Khadija Hassan, Sales/Marketing Assistant at Sweet Cherry Publishing (Issue Twenty-five)


  1. “Be patient with yourself. I had so many interviews, so many internships. Eventually, hopefully, you will click with someone who sees your potential.”

Jesse Shuman, Associate Editor at Ballantine Books (Issue Eighty-two)


  1. “Any experience is good experience, it doesn’t just have to be in publishing!” Katie Holland, Marketing Assistant at Oxford University Press (Issue Forty-one)


  1. “The best lesson I learned was to not dismiss advice from ANYONE. Every person is an asset and an invaluable resource; from career consultants to marketing execs who volunteer to run local literature festivals and even your friends.”

Jennifer Shelton, Contracts Assistant at Faber and Faber (Issue Sixty-four)


  1. “I’d always advise people to embrace and pursue their interests, and not conform to what they believe the industry wants from them – liking books needn’t constitute the entirety of your personality.”

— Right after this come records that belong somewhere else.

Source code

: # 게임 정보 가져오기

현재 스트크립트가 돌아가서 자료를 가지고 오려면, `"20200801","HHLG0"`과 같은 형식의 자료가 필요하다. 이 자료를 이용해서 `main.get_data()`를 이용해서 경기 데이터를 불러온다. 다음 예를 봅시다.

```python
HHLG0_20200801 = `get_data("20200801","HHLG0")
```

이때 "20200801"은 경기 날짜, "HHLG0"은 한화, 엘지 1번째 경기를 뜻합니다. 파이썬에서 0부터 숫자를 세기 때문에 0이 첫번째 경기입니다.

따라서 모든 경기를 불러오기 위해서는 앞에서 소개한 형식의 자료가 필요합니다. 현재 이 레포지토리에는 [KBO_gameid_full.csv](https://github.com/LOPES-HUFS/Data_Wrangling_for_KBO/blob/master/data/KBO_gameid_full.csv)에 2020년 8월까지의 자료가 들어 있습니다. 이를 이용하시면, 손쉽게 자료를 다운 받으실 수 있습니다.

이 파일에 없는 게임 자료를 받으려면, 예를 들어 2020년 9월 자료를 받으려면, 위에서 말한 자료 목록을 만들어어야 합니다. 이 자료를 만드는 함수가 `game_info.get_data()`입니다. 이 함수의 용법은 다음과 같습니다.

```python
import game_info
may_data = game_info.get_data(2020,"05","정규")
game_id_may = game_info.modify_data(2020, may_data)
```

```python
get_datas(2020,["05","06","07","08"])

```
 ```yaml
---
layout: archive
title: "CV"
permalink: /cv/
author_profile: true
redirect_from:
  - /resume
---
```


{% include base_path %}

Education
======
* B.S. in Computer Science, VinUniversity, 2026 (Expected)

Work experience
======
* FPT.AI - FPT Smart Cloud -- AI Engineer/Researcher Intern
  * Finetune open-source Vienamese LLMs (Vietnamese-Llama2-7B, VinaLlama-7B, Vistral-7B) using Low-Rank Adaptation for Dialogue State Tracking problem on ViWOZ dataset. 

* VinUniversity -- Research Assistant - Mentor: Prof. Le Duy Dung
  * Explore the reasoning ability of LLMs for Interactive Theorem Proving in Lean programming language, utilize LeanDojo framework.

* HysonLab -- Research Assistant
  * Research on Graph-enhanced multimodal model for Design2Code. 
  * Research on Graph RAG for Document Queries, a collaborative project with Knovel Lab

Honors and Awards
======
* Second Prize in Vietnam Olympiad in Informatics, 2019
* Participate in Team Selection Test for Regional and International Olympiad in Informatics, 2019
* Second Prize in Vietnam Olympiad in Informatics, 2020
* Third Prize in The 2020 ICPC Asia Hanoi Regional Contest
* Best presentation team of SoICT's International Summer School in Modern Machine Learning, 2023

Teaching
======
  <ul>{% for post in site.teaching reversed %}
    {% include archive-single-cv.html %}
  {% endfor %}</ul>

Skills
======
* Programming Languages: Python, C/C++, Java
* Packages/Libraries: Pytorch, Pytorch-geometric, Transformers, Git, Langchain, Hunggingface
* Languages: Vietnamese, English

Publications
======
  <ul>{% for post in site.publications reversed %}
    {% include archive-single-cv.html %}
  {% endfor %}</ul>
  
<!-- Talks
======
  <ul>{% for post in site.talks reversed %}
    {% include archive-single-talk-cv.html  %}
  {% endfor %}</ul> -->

Oscar Janson-Smith, Agent at Gleam Features (Issue Fifty-four)


  1. “If you’re applying for an agency position then you should definitely know who their biggest clients are, the books they’ve published recently, and something about the specific agent the position is with.”

Liza DeBlock, Foreign Rights Executive at Mushens Entertainment (Issue Eighteen)


  1. “For an entry-level job, you’re not always going to be doing the most glamorous things – what’s attractive to me is when someone knows this and is happy to muck in and integrate into the team with a can-do attitude.”

Holly Harley, Commissioning Editor at Piaktus Non-Fiction (Issue Three)


  1. “You don’t have to wait for the perfect role. Many roles in publishing require transferable skills, so don’t be afraid to consider stepping outwards as it can become a huge step forwards!”

Jemma North, Junior Editor at Sweet Cherry Publishing (Issue Ninety-six)


We know that following these tips can be tricky and frustrating at times but wherever you are in the application process – just starting out, or at application number 500, interview number zero – don’t get discouraged, you’ll get there in the end!


Good luck with your applications! We look forward to eventually interviewing you for your unique advice one day when you make it in the industry, too.